If a line in the records below contains the word "should", copy it.

### SUPPLIED RECORDS
---+---

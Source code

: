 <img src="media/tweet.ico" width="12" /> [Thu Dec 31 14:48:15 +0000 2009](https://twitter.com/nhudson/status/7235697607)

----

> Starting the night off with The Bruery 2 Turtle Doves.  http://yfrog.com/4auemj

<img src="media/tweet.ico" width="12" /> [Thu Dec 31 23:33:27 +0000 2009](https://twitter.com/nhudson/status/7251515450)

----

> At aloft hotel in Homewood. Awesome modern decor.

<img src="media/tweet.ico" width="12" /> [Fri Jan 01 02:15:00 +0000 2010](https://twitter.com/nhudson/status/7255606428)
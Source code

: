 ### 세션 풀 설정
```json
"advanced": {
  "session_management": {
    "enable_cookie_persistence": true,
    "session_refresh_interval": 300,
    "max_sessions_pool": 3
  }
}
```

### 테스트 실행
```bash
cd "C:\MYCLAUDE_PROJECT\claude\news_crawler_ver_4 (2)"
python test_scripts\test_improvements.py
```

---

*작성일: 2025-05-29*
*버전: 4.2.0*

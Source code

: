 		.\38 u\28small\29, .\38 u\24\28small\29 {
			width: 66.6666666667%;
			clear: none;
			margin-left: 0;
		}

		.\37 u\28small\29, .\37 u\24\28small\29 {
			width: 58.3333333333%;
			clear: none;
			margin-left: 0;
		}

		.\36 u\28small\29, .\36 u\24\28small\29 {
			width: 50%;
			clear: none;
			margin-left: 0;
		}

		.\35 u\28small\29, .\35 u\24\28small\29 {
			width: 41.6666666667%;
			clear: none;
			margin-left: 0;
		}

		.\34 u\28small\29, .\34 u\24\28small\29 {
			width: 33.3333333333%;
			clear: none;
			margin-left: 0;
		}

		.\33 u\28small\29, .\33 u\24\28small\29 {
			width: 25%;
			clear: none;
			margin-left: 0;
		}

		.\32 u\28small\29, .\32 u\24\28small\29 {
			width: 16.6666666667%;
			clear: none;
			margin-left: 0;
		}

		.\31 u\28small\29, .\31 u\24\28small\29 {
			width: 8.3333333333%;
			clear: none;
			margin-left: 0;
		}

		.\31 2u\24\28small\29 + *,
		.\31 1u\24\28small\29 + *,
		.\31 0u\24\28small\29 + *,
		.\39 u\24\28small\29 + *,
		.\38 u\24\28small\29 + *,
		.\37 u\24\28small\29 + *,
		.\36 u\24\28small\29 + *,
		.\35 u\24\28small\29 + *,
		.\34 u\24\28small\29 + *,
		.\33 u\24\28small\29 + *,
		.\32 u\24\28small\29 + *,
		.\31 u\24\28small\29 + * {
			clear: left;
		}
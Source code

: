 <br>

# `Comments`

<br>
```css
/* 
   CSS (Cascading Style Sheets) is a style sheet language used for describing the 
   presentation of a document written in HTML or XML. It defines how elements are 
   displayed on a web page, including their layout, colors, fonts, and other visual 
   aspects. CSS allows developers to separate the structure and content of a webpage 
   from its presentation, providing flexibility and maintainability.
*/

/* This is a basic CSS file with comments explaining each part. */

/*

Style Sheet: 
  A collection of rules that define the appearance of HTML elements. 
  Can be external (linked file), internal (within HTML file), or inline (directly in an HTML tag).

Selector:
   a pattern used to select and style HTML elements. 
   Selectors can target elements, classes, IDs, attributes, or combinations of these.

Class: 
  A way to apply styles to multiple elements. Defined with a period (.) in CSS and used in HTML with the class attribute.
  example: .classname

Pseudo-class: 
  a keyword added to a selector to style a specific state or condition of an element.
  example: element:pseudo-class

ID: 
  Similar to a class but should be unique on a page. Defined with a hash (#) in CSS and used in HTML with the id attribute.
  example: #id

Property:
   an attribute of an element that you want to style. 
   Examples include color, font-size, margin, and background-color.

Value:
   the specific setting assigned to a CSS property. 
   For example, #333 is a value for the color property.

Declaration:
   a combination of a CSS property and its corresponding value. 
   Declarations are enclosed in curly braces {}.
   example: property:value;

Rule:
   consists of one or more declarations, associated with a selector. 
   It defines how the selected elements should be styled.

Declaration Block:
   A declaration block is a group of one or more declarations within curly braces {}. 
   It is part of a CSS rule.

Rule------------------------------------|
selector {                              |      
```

---+---

### RESPONSE TO THIS EXERCISE
  Similar to a class but should be unique on a page. Defined with a hash (#) in CSS and used in HTML with the id attribute.
   It defines how the selected elements should be styled.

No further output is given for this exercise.